### Stored data entries
***
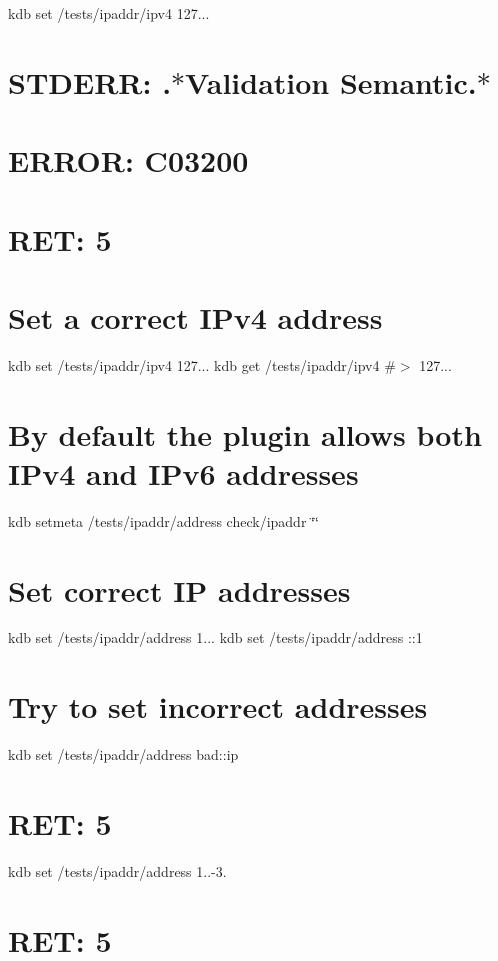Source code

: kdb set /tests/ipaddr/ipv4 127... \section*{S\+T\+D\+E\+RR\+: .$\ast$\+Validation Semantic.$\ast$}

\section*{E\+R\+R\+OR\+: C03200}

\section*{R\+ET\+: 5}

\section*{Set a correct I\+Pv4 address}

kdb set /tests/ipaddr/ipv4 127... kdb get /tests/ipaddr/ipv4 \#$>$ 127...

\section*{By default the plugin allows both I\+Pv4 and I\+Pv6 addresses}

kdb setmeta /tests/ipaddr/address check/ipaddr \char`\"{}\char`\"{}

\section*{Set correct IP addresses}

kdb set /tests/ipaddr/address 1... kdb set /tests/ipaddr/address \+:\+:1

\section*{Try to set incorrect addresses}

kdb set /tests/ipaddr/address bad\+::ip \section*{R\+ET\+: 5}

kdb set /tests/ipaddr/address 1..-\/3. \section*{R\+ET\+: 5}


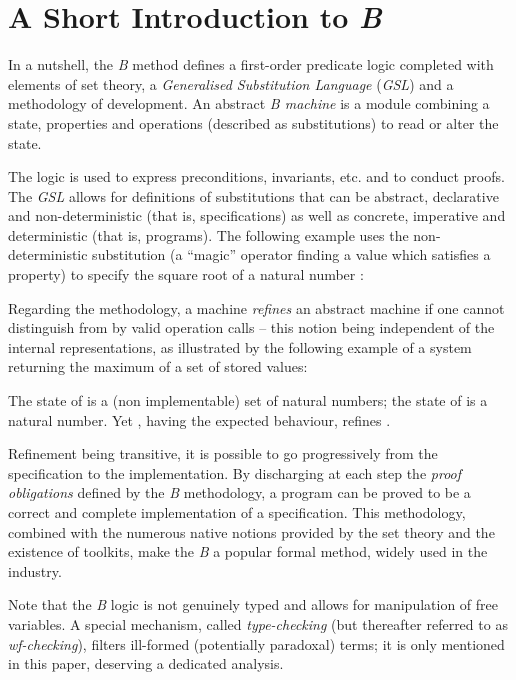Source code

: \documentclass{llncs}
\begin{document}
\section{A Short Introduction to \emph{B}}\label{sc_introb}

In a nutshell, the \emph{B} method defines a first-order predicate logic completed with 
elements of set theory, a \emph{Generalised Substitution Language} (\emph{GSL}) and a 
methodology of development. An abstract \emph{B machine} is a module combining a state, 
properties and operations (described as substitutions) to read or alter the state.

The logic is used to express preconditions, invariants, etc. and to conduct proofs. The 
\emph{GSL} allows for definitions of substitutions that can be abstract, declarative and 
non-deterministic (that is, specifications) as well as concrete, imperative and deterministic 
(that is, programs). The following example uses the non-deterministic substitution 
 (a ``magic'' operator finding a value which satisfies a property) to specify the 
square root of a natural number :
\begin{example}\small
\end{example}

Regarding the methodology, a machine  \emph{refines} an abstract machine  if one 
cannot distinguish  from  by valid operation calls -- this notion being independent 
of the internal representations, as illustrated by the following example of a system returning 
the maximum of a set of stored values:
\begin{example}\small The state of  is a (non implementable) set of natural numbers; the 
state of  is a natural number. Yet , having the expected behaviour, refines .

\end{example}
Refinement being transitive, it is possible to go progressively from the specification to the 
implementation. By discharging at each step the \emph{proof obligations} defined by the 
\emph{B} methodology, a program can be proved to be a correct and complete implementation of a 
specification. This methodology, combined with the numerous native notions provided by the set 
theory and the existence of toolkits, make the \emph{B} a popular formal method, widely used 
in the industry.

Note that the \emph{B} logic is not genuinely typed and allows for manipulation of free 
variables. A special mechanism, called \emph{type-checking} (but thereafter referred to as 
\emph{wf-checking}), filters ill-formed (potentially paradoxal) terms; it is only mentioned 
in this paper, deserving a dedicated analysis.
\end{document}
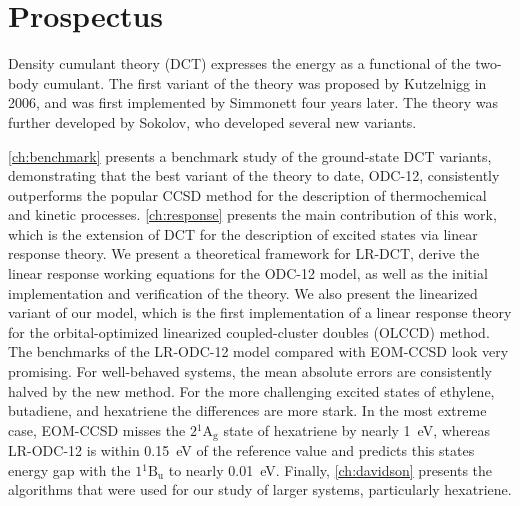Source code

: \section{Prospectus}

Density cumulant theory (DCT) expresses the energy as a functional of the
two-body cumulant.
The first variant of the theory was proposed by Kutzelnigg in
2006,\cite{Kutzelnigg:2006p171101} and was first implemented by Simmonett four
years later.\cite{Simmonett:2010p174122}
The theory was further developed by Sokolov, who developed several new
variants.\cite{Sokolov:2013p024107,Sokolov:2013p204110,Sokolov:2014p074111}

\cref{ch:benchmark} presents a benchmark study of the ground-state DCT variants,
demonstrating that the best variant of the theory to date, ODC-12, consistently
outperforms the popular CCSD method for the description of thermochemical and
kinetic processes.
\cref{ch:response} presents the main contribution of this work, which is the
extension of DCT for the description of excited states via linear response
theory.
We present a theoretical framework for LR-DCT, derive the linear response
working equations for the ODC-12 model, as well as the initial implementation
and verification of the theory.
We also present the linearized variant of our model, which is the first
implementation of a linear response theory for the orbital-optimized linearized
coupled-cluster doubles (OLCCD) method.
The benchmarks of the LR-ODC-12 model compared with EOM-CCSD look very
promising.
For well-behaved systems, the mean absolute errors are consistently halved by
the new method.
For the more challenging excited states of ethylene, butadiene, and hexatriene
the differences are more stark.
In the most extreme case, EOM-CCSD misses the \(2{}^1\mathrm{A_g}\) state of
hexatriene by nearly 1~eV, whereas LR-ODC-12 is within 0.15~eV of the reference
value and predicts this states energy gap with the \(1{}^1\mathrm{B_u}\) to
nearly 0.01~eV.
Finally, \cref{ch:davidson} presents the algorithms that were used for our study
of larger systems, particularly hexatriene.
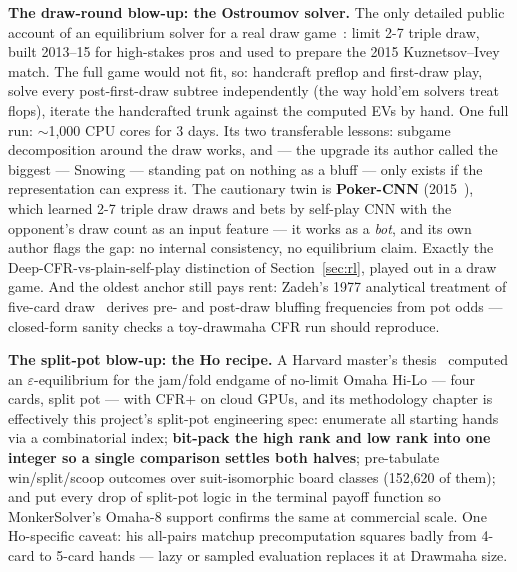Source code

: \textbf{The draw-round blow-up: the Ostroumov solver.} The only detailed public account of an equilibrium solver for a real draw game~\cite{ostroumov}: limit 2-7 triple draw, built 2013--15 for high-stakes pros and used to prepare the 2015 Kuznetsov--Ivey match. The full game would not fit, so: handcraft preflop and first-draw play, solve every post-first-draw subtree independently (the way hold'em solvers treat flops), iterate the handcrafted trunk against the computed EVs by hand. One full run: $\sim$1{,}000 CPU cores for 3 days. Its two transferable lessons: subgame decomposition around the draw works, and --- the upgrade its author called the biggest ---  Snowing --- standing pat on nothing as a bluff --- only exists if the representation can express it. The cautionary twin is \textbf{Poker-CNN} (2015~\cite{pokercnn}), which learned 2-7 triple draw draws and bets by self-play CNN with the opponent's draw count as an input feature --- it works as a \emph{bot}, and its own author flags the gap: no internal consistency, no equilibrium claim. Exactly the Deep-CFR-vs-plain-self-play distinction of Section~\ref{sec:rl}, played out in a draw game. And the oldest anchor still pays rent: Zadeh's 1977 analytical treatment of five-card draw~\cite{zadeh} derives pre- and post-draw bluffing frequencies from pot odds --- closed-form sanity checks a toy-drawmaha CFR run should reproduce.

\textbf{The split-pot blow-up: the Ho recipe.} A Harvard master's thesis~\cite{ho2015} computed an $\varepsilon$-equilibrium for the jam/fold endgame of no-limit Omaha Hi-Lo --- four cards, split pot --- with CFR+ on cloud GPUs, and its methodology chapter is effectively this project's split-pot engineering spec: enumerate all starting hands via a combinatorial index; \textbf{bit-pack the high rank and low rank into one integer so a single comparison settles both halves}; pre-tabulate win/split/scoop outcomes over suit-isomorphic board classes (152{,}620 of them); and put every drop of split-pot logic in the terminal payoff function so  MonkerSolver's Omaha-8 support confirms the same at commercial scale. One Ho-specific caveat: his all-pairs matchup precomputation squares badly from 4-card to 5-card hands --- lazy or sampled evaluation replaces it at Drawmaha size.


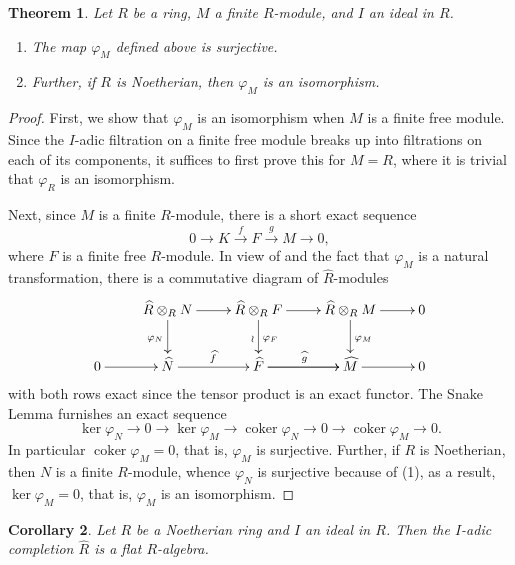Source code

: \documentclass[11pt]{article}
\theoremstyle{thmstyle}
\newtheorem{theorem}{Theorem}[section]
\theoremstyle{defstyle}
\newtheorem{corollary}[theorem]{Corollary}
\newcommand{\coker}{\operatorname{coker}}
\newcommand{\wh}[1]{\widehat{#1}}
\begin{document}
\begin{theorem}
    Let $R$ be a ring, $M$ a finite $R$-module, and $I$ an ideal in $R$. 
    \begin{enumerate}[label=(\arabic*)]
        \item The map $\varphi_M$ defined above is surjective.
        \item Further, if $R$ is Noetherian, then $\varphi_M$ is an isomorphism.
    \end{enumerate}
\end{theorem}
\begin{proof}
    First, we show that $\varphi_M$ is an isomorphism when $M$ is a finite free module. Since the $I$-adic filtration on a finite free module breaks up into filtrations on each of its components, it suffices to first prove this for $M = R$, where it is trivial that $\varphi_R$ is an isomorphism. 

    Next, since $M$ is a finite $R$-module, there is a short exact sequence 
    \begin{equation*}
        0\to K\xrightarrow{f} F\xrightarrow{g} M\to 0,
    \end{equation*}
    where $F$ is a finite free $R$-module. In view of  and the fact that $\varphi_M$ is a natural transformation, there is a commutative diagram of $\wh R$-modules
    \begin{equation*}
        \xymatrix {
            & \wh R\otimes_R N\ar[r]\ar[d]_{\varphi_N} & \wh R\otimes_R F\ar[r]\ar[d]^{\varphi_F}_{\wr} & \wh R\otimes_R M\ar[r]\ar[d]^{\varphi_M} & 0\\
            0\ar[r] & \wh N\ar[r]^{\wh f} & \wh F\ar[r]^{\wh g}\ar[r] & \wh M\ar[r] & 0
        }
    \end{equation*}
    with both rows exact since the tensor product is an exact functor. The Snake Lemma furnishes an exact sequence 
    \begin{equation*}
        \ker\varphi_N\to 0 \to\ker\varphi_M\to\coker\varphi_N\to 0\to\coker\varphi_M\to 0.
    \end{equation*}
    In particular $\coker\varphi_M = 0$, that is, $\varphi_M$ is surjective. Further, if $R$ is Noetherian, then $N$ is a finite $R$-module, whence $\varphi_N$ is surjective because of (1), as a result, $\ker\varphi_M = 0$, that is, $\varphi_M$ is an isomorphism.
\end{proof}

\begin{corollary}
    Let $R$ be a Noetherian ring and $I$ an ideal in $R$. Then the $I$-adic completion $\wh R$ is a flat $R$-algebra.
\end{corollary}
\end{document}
***
### Directions for this task
Show me every line of the entries above that holds "presents".

### Output of the task
\cref{ch:benchmark} presents a benchmark study of the ground-state DCT variants,
\cref{ch:response} presents the main contribution of this work, which is the
Finally, \cref{ch:davidson} presents the algorithms that were used for our study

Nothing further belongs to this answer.